NHK杯で2連覇を果たした坂本花織が、3年ぶりにグランプリ(GP)ファイナル進出を決めた。今大会は、優勝候補だったロシアの4回転ジャンパー、アレクサンドラ・トゥルソワと、トリプルアクセル(3回転半ジャンプ)を武器にする紀平梨花のふたりがケ…

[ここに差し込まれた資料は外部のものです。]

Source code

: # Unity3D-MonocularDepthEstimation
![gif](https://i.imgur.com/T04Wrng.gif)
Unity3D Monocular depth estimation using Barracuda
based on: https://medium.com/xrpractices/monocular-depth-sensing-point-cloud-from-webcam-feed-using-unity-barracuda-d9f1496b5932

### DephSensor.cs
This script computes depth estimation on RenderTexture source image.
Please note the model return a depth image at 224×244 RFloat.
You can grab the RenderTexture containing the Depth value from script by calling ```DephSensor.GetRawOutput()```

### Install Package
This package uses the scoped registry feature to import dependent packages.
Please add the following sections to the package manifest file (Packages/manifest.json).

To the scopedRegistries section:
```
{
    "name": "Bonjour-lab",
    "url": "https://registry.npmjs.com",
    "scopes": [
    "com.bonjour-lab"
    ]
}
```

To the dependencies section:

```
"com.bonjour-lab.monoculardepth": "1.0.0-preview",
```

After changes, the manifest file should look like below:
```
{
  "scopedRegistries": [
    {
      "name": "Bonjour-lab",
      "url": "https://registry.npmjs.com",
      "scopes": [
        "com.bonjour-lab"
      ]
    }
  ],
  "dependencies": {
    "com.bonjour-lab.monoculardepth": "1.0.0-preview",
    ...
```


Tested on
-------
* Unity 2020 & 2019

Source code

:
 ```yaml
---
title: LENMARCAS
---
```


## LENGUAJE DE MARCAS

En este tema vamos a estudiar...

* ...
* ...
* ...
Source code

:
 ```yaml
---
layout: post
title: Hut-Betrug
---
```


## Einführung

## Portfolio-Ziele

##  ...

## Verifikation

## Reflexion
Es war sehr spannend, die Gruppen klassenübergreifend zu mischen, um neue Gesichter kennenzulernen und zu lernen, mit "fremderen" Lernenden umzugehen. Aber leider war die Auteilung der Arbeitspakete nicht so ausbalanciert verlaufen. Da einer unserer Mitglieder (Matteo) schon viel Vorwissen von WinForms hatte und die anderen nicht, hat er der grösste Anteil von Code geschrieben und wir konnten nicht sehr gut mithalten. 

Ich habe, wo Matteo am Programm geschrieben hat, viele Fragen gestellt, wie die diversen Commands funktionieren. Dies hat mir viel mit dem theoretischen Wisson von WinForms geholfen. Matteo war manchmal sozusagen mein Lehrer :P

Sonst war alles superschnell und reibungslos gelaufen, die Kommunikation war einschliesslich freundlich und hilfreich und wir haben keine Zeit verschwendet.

 NHK杯で2連覇を果たした坂本花織が、3年ぶりにグランプリ(GP)ファイナル進出を決めた。今大会は、優勝候補だったロシアの4回転ジャンパー、アレクサンドラ・トゥルソワと、トリプルアクセル(3回転半ジャンプ)を武器にする紀平梨花のふたりがケガの影響で欠場。強豪スケーターが不在だったが、大きなチャンスをしっかりとものにしたのが坂本だった。



NHK杯で2連覇を果たした坂本花織

「連覇と言われますが、正直、昨年のNHK杯はほぼ日本人だけの試合だったので、あまりGPという感じはしなかった。今回はGPで優勝したなという実感がありました。シニアに上がって、2018年の四大陸選手権以来の『君が代』を(自分が)流したのが、すごくうれしくて、じわーっときました......。振り返ると、(平昌五輪シーズンからの)この4年間はいろんな寄り道をしたなと思いました」

 GP2戦目となるNHK杯で掲げた目標は、ショートプログラム(SP)とフリーで「ノーミス演技をすること」。初戦のスケートアメリカで、自身の武器である3フリップ+3トーループの連続ジャンプをSPで失敗したことが響いて、わずかな得点差で表彰台を逃していたからだ(総合4位)。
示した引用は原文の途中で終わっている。